The Tsallis diversity (also equivalent to Patil and Taillie diversity) is a one-parametric generalised entropy function, defined as:

H.q = 1/(q-1)(1-sum(p^q))

where q is a scale parameter, S the number of species in the sample (Tsallis 1988, Tothmeresz 1995). This diversity is concave for all q>0, but non-additive (Keylock 2005). For q=0 it gives the number of species minus one, as q tends to 1 this gives Shannon diversity, for q=2 this gives the Simpson index (see function `diversity`).

If `norm = TRUE`, `tsallis` gives values normalized by the maximum:

H.q(max) = (S^(1-q)-1)/(1-q)

where S is the number of species. As q tends to 1, maximum is defined as ln(S).

If `hill = TRUE`, `tsallis` gives Hill numbers (numbers equivalents, see Jost 2007):

D.q = (1-(q-1)*H)^(1/(1-q))

Details on plotting methods and accumulating values can be found on the help pages of the functions `renyi` and `renyiaccum`.

### Value

Function `tsallis` returns a data frame of selected indices. Function `tsallisaccum` with argument `raw = FALSE` returns a three-dimensional array, where the first dimension are the accumulated sites, second dimension are the diversity scales, and third dimension are the summary statistics `mean`, `stdev`, `min`, `max`, `Qnt 0.025` and `Qnt 0.975`. With argument `raw = TRUE` the statistics on the third dimension are replaced with individual permutation results.

### Author(s)

P'eter S'olymos, solymos@ualberta.ca, based on the code of Roeland Kindt and Jari Oksanen written for `renyi`

### References

Tsallis, C. (1988) Possible generalization of Boltzmann-Gibbs statistics. J. Stat. Phis. 52, 479–487.

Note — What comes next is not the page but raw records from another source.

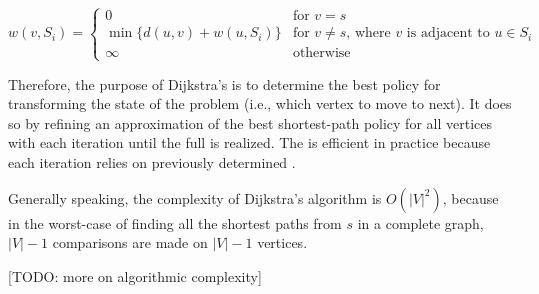\documentclass[12pt]{article}
\begin{document}
$$
w(v,S_i) =
\begin{cases}
0 & \text{for $v = s$} \\
\min\{d(u,v) + w(u, S_i)\} & \text{for $v \neq s$, where $v$ is adjacent to $u \in S_i$} \\
\infty & \text{otherwise}
\end{cases}
$$

Therefore, the purpose of Dijkstra's  is to determine the best policy for transforming the state of the problem (i.e., which vertex to move to next). It does so by refining an approximation of the best shortest-path policy for all vertices with each iteration until the full  is realized. The  is efficient in practice because each iteration relies on previously determined .

Generally speaking, the complexity of Dijkstra's algorithm is $O(|V|^2)$, because in the worst-case  of finding all the shortest paths from $s$ in a complete graph, $|V|-1$ comparisons are made on $|V|-1$ vertices.

[TODO: more on algorithmic complexity]
\end{document}
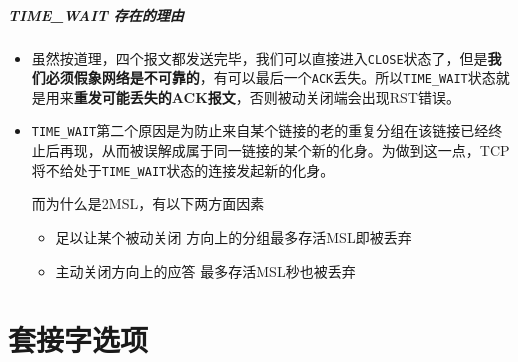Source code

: \documentclass[UTF8,a4paper,12pt]{ctexbook}
\begin{document}
				\subparagraph{TIME\_WAIT 存在的理由}
					\begin{itemize}
						\item  虽然按道理，四个报文都发送完毕，我们可以直接进入\verb|CLOSE|状态了，但是\textbf{我们必须假象网络是不可靠的}，有可以最后一个\verb|ACK|丢失。所以\verb|TIME_WAIT|状态就是用来\textbf{重发可能丢失的ACK报文}，否则被动关闭端会出现RST错误。
						
						\item \verb|TIME_WAIT|第二个原因是为防止来自某个链接的老的重复分组在该链接已经终止后再现，从而被误解成属于同一链接的某个新的化身。为做到这一点，TCP将不给处于\verb|TIME_WAIT|状态的连接发起新的化身。
							
							而为什么是2MSL，有以下两方面因素
							\begin{itemize}
								\item 足以让某个被动关闭 方向上的分组最多存活MSL即被丢弃
								\item 主动关闭方向上的应答 最多存活MSL秒也被丢弃
							\end{itemize}
						
					\end{itemize}
	\section{套接字选项}
\end{document}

Tothmeresz, B. (1995) Comparison of different methods for diversity ordering. Journal of Vegetation Science 6, 283–290.

Patil, G. P. and Taillie, C. (1982) Diversity as a concept and its measurement. J. Am. Stat. Ass. 77, 548–567.

Keylock, C. J. (2005) Simpson diversity and the Shannon-Wiener index as special cases of a generalized entropy. Oikos 109, 203–207.

Jost, L (2007) Partitioning diversity into independent alpha and beta components. Ecology 88, 2427–2439.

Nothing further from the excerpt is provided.